═══ Input for this task
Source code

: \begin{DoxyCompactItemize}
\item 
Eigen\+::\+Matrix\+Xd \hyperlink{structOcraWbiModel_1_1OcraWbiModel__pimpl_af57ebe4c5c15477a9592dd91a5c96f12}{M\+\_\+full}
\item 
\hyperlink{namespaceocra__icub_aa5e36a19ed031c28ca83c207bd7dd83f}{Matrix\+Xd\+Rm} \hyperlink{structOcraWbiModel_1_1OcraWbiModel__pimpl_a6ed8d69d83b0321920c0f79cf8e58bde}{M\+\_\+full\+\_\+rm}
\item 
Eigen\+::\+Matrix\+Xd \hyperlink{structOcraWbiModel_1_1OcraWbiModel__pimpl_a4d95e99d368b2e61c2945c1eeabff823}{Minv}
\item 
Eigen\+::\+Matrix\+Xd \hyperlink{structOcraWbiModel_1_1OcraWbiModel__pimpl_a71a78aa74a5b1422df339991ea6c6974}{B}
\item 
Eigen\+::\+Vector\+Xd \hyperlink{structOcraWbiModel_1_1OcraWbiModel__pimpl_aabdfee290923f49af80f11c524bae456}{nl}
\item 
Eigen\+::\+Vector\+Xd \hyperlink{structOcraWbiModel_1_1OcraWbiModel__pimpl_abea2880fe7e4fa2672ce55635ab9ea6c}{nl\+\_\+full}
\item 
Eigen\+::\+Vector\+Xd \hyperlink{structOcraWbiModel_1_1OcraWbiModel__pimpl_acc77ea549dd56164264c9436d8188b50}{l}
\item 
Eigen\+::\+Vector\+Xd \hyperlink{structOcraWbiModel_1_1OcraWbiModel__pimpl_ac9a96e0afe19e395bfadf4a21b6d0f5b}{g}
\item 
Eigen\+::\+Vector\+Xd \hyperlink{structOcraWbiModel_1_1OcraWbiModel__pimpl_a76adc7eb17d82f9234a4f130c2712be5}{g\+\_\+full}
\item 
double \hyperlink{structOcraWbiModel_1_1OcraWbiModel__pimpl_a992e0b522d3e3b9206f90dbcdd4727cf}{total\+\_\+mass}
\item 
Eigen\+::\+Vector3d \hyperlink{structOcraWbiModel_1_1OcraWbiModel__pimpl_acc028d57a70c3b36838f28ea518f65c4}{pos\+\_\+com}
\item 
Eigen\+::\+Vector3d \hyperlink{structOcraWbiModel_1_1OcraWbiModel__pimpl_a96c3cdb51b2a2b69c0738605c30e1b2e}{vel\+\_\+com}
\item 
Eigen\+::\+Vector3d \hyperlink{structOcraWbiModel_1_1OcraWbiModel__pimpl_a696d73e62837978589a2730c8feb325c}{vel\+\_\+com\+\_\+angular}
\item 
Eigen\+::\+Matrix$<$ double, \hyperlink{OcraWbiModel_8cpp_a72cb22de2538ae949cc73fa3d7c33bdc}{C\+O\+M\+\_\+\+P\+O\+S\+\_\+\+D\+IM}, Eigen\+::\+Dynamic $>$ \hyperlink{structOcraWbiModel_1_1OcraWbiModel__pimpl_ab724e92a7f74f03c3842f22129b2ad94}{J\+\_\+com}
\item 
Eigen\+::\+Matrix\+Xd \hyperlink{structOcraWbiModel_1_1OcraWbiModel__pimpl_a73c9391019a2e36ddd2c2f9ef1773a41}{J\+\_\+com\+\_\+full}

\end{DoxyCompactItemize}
══════
The records above need to be retyped in full, exactly as they stand.

Source code

: \begin{DoxyCompactItemize}
\item 
Eigen\+::\+Matrix\+Xd \hyperlink{structOcraWbiModel_1_1OcraWbiModel__pimpl_af57ebe4c5c15477a9592dd91a5c96f12}{M\+\_\+full}
\item 
\hyperlink{namespaceocra__icub_aa5e36a19ed031c28ca83c207bd7dd83f}{Matrix\+Xd\+Rm} \hyperlink{structOcraWbiModel_1_1OcraWbiModel__pimpl_a6ed8d69d83b0321920c0f79cf8e58bde}{M\+\_\+full\+\_\+rm}
\item 
Eigen\+::\+Matrix\+Xd \hyperlink{structOcraWbiModel_1_1OcraWbiModel__pimpl_a4d95e99d368b2e61c2945c1eeabff823}{Minv}
\item 
Eigen\+::\+Matrix\+Xd \hyperlink{structOcraWbiModel_1_1OcraWbiModel__pimpl_a71a78aa74a5b1422df339991ea6c6974}{B}
\item 
Eigen\+::\+Vector\+Xd \hyperlink{structOcraWbiModel_1_1OcraWbiModel__pimpl_aabdfee290923f49af80f11c524bae456}{nl}
\item 
Eigen\+::\+Vector\+Xd \hyperlink{structOcraWbiModel_1_1OcraWbiModel__pimpl_abea2880fe7e4fa2672ce55635ab9ea6c}{nl\+\_\+full}
\item 
Eigen\+::\+Vector\+Xd \hyperlink{structOcraWbiModel_1_1OcraWbiModel__pimpl_acc77ea549dd56164264c9436d8188b50}{l}
\item 
Eigen\+::\+Vector\+Xd \hyperlink{structOcraWbiModel_1_1OcraWbiModel__pimpl_ac9a96e0afe19e395bfadf4a21b6d0f5b}{g}
\item 
Eigen\+::\+Vector\+Xd \hyperlink{structOcraWbiModel_1_1OcraWbiModel__pimpl_a76adc7eb17d82f9234a4f130c2712be5}{g\+\_\+full}
\item 
double \hyperlink{structOcraWbiModel_1_1OcraWbiModel__pimpl_a992e0b522d3e3b9206f90dbcdd4727cf}{total\+\_\+mass}
\item 
Eigen\+::\+Vector3d \hyperlink{structOcraWbiModel_1_1OcraWbiModel__pimpl_acc028d57a70c3b36838f28ea518f65c4}{pos\+\_\+com}
\item 
Eigen\+::\+Vector3d \hyperlink{structOcraWbiModel_1_1OcraWbiModel__pimpl_a96c3cdb51b2a2b69c0738605c30e1b2e}{vel\+\_\+com}
\item 
Eigen\+::\+Vector3d \hyperlink{structOcraWbiModel_1_1OcraWbiModel__pimpl_a696d73e62837978589a2730c8feb325c}{vel\+\_\+com\+\_\+angular}
\item 
Eigen\+::\+Matrix$<$ double, \hyperlink{OcraWbiModel_8cpp_a72cb22de2538ae949cc73fa3d7c33bdc}{C\+O\+M\+\_\+\+P\+O\+S\+\_\+\+D\+IM}, Eigen\+::\+Dynamic $>$ \hyperlink{structOcraWbiModel_1_1OcraWbiModel__pimpl_ab724e92a7f74f03c3842f22129b2ad94}{J\+\_\+com}
\item 
Eigen\+::\+Matrix\+Xd \hyperlink{structOcraWbiModel_1_1OcraWbiModel__pimpl_a73c9391019a2e36ddd2c2f9ef1773a41}{J\+\_\+com\+\_\+full}

\end{DoxyCompactItemize}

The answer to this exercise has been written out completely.